# WHAT YOU SHOULD DO
Work out how many lines below contain the word "alertblock". Only the number is wanted.

§ §

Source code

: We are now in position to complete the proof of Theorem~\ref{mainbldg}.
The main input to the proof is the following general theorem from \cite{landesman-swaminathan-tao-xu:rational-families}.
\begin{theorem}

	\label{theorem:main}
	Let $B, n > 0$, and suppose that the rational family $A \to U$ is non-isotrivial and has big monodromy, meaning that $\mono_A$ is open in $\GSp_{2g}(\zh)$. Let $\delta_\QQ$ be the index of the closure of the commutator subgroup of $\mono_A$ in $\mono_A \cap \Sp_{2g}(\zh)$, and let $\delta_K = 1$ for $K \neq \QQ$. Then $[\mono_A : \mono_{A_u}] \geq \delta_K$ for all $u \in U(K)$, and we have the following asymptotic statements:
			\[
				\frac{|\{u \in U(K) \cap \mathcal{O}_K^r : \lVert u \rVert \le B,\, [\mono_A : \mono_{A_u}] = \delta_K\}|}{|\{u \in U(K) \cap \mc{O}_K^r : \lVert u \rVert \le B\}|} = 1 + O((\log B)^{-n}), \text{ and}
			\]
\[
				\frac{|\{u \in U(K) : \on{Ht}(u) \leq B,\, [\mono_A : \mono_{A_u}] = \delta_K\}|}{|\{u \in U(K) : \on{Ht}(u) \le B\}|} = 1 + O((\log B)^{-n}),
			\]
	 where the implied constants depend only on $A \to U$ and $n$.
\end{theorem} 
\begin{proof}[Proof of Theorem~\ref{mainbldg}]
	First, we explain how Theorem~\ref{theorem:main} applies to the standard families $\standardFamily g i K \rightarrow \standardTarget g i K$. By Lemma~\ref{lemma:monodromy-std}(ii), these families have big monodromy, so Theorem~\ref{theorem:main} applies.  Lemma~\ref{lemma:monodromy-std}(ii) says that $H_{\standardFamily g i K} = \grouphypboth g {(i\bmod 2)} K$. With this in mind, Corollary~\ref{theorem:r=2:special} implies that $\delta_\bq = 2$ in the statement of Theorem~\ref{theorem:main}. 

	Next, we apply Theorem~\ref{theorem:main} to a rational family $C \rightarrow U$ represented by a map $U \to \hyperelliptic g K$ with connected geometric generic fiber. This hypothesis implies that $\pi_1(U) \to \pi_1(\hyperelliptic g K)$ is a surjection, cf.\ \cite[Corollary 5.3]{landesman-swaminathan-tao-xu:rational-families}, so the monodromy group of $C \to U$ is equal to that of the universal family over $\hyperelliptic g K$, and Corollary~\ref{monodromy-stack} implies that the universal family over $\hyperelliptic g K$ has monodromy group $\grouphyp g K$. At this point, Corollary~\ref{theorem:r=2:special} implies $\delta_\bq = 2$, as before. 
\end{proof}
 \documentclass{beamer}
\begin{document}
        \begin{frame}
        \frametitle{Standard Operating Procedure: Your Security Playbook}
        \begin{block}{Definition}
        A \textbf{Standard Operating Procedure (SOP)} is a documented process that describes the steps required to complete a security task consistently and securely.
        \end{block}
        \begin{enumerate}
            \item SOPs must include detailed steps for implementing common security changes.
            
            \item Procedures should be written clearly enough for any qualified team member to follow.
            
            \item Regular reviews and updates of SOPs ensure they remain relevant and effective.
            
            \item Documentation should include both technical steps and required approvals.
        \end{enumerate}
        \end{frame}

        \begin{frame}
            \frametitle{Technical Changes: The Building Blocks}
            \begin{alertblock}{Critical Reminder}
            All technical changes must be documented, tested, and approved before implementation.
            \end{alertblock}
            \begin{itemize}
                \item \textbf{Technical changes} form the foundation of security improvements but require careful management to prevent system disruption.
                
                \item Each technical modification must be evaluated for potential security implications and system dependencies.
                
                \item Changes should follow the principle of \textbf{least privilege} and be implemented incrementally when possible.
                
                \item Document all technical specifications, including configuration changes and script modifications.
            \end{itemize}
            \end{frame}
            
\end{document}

§ §

# ANSWER TO THE PROBLEM
2